After the briefest cold period, we have had a glorious week of perfect weather. It’s been good to get back to the river after having the focus of the project shift away from the park and into a gallery. Looking around, you can begin to detect those subtle shifts in color beginning to happen in the tree leaves. Actually, there is quite a bit of color all around when you begin paying attention to it. For instance, check out this morning-glory vine.
This purple flower is practically glowing. And the Viceroy butterfly is all in burnt orange as it mimics the Monarchs that currently are migrating on their way south. That large black vein crossing this butterfly’s hind wing is found only on the Viceroy.
Now blooming at the Falls are several species of the Composite flower family that look so close to one another that you need to have a few on hand for direct comparisons. Many are yellow in color like these twin blossoms.
When I wasn’t noticing the local color, I was poking around for old booze bottles. I found a few more to add to another piece I’m making at home. I also came across the remains of another bowling ball and I added this one to my collection. This is how I found it.
At first I thought I was going to dig this ball out of the dirt, but I didn’t need to. What you see is essentially all there is!

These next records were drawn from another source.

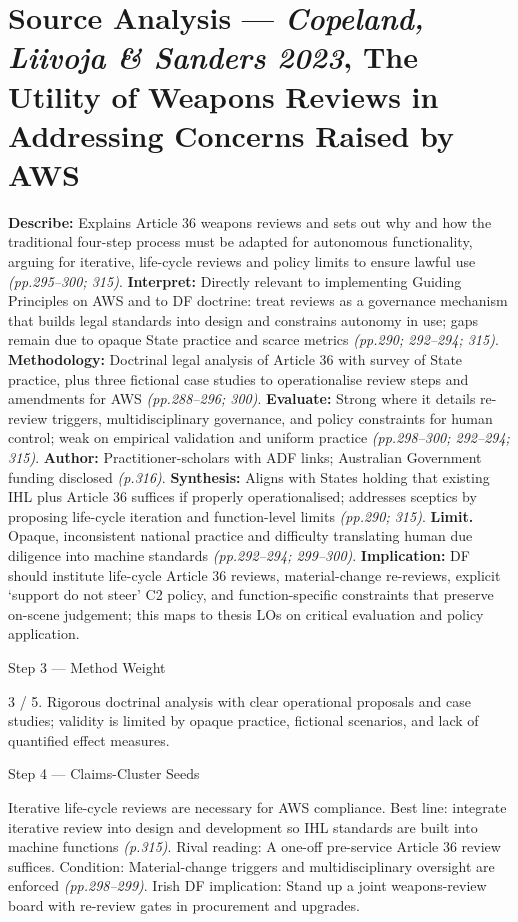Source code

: \section*{Source Analysis — \textit{Copeland, Liivoja & Sanders 2023}, The Utility of Weapons Reviews in Addressing Concerns Raised by AWS}
\textbf{Describe:} Explains Article 36 weapons reviews and sets out why and how the traditional four-step process must be adapted for autonomous functionality, arguing for iterative, life-cycle reviews and policy limits to ensure lawful use \emph{(pp.295–300; 315)}.
\textbf{Interpret:} Directly relevant to implementing Guiding Principles on AWS and to DF doctrine: treat reviews as a governance mechanism that builds legal standards into design and constrains autonomy in use; gaps remain due to opaque State practice and scarce metrics \emph{(pp.290; 292–294; 315)}.
\textbf{Methodology:} Doctrinal legal analysis of Article 36 with survey of State practice, plus three fictional case studies to operationalise review steps and amendments for AWS \emph{(pp.288–296; 300)}.
\textbf{Evaluate:} Strong where it details re-review triggers, multidisciplinary governance, and policy constraints for human control; weak on empirical validation and uniform practice \emph{(pp.298–300; 292–294; 315)}.
\textbf{Author:} Practitioner-scholars with ADF links; Australian Government funding disclosed \emph{(p.316)}.
\textbf{Synthesis:} Aligns with States holding that existing IHL plus Article 36 suffices if properly operationalised; addresses sceptics by proposing life-cycle iteration and function-level limits \emph{(pp.290; 315)}.
\textbf{Limit.} Opaque, inconsistent national practice and difficulty translating human due diligence into machine standards \emph{(pp.292–294; 299–300)}. \textbf{Implication:} DF should institute life-cycle Article 36 reviews, material-change re-reviews, explicit ‘support do not steer’ C2 policy, and function-specific constraints that preserve on-scene judgement; this maps to thesis LOs on critical evaluation and policy application.

Step 3 — Method Weight

3 / 5. Rigorous doctrinal analysis with clear operational proposals and case studies; validity is limited by opaque practice, fictional scenarios, and lack of quantified effect measures.

Step 4 — Claims-Cluster Seeds

Iterative life-cycle reviews are necessary for AWS compliance.
Best line: integrate iterative review into design and development so IHL standards are built into machine functions \emph{(p.315)}.
Rival reading: A one-off pre-service Article 36 review suffices.
Condition: Material-change triggers and multidisciplinary oversight are enforced \emph{(pp.298–299)}.
Irish DF implication: Stand up a joint weapons-review board with re-review gates in procurement and upgrades.

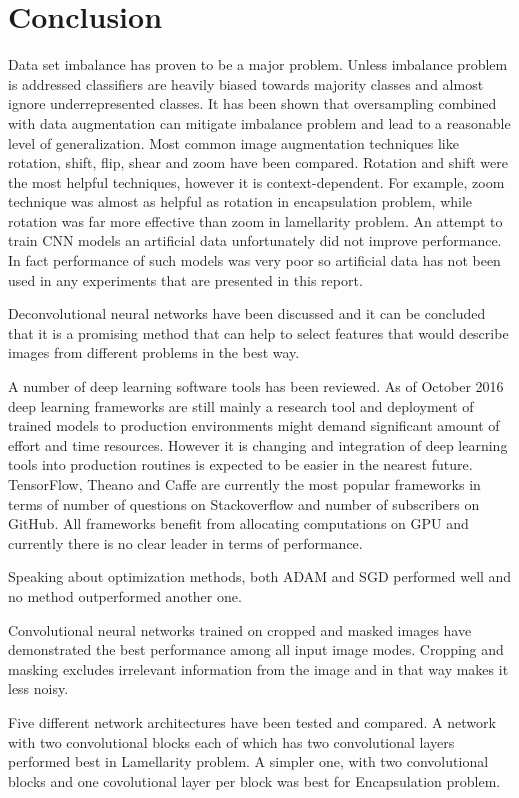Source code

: \documentclass[a4paper, 11pt, table]{article}
\begin{document}
\newpage
\section{Conclusion}

Data set imbalance has proven to be a major problem. Unless imbalance problem is addressed classifiers are heavily biased towards majority classes and almost ignore underrepresented classes. It has been shown that oversampling combined with data augmentation can mitigate imbalance problem and lead to a reasonable level of generalization. Most common image augmentation techniques like rotation, shift, flip, shear and zoom have been compared. Rotation and shift were the most helpful techniques, however it is context-dependent. For example, zoom technique was almost as helpful as rotation in encapsulation problem, while rotation was far more effective than zoom in lamellarity problem. An attempt to train CNN models an artificial data unfortunately did not improve performance. In fact performance of such models was very poor so artificial data has not been used in any experiments that are presented in this report. 

Deconvolutional neural networks have been discussed and it can be concluded that it is a promising method that can help to select features that would describe images from different problems in the best way.  

A number of deep learning software tools has been reviewed. As of October 2016 deep learning frameworks are still mainly a research tool and deployment of trained models to production environments might demand significant amount of effort and time resources. However it is changing and integration of deep learning tools into production routines is expected to be easier in the nearest future. TensorFlow, Theano and Caffe are currently the most popular frameworks in terms of number of questions on Stackoverflow and number of subscribers on GitHub. All frameworks benefit from allocating computations on GPU and currently there is no clear leader in terms of performance. 

Speaking about optimization methods, both ADAM and SGD performed well and no method outperformed another one.

Convolutional neural networks trained on cropped and masked images have demonstrated the best performance among all input image modes. Cropping and masking excludes irrelevant information from the image and in that way makes it less noisy. 

Five different network architectures have been tested and compared. A network with two convolutional blocks each of which has two convolutional layers performed best in Lamellarity problem. A simpler one, with two convolutional blocks and one covolutional layer per block was best for Encapsulation problem. 
\end{document}
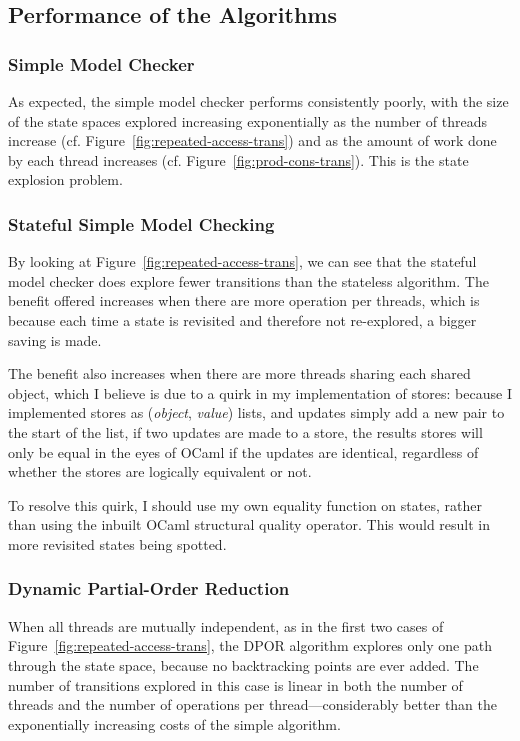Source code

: \documentclass[12pt,a4paper,twoside,openright]{report}
\begin{document}
\subsection{Performance of the Algorithms}

\subsubsection{Simple Model Checker}
As expected, the simple model checker performs
consistently poorly, with the size of the state
spaces explored increasing exponentially as
the number of threads increase (cf.
Figure~\ref{fig:repeated-access-trans})
and as the amount of work done by each thread
increases (cf.
Figure~\ref{fig:prod-cons-trans}).
This is the state explosion problem.

\subsubsection{Stateful Simple Model Checking}
By looking at Figure~\ref{fig:repeated-access-trans},
we can see that the stateful model checker does
explore fewer transitions than the stateless
algorithm. The benefit offered increases
when there are more operation per threads,
which is because each time a state is
revisited and therefore not re-explored,
a bigger saving is made.

The benefit also increases when there are more
threads sharing each shared object, which I
believe is due to a quirk in my implementation
of stores: because I implemented stores as
(\textit{object}, \textit{value}) lists,
and updates simply
add a new pair to the start of the list,
if two updates are made to a store, the
results stores will only be equal in
the eyes of OCaml if the updates are
identical, regardless of whether the
stores are logically equivalent or not.

To resolve this quirk, I should use
my own equality function on states,
rather than using the inbuilt
OCaml structural quality operator.
This would result in more
revisited states being spotted.

\subsubsection{Dynamic Partial-Order Reduction}
When all threads are mutually independent,
as in the first two cases of
Figure~\ref{fig:repeated-access-trans},
the DPOR algorithm explores only one path
through the state space, because no
backtracking points are ever added.
The number of
transitions explored in this case is linear in both
the number of threads and the number of operations
per thread---considerably better
than the exponentially increasing costs
of the simple algorithm.
\end{document}
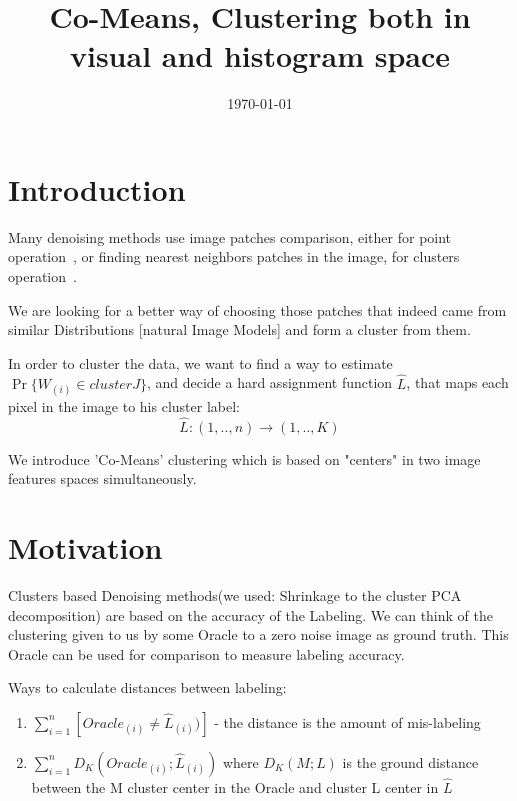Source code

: \documentclass{article}
\title{Co-Means, Clustering both in visual and histogram space}
\author{}
\date{\today}
\begin{document}
\maketitle

\section{Introduction}
Many denoising methods use image patches comparison, either for point operation~\cite{BM3Dipol}, or finding nearest neighbors patches in the image, for clusters operation~\cite{nonlocalmeans}.

We are looking for a better way of choosing those patches that indeed came from similar Distributions [natural Image Models] and form a cluster from them.

In order to cluster the data, we want to find a way to estimate $ \Pr\{W_{(i)}\in cluster J \}$, and decide a hard assignment function $ \widehat{L} $, that maps each pixel in the image to his cluster label:
\begin{equation}
\hat L :(1,..,n)\rightarrow (1,..,K)
\end{equation}

We introduce 'Co-Means' clustering which is based on "centers" in two image features spaces simultaneously.


\section{Motivation}
Clusters based Denoising methods(we used: Shrinkage to the  cluster PCA decomposition) are based on the accuracy of the Labeling.
We can think of the clustering given to us by some Oracle to a zero noise image as ground truth. This Oracle can be used for comparison to measure labeling accuracy. 


Ways to calculate distances between labeling:
\begin{enumerate}
	\item $ \sum_{i=1}^{n} [Oracle_{(i)}\ne\hat{L}_{(i)})]$  - the distance is the amount of mis-labeling
	\item $ \sum_{i=1}^{n} D_K(Oracle_{(i)};\hat{L}_{(i)}) $ where $ D_K(M;L) $ is the ground distance between the M cluster center in the Oracle and cluster L center in $ \hat{L} $
\end{enumerate}
\end{document}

It’s just a chip of the ball that happens to include a couple of finger holes, the ball’s brand name, and the name of its former owner…Gladys Coons inscribed on the surface. I dropped the fragment into the water to clean it off and the metallic colors begin to shine.
With the Styrofoam I also found out here I fashioned yet another figure and posed it next to an old tire that I had placed river found coal into. First here’s the tire nearly overgrown with plants since my last visit.
Now for a more eccentric view with my Styro-figure posed above it followed by a shot that places things in better perspective.
It’s been a few years since I worked with coal as intensively as I have this year. Our spring floods did a lot to redeposit this mineral in the form of rounded coal pebbles and gravel.
I reposed this simple figure several times mostly in the area that had the most coal deposits. Much of the time I was filling empty bottles with coal for that other project I mentioned. In places you can find “beaches” of coal gravel several inches deep. Intermixed with the coal are white mussel shell fragments and a bit of brown tree bark. I will post images of my bottle sculpture once it is finished. For now, I will leave with a picture of where I left this particular figure in the park. I found a different arm and placed this piece in the context of these beautiful flowers.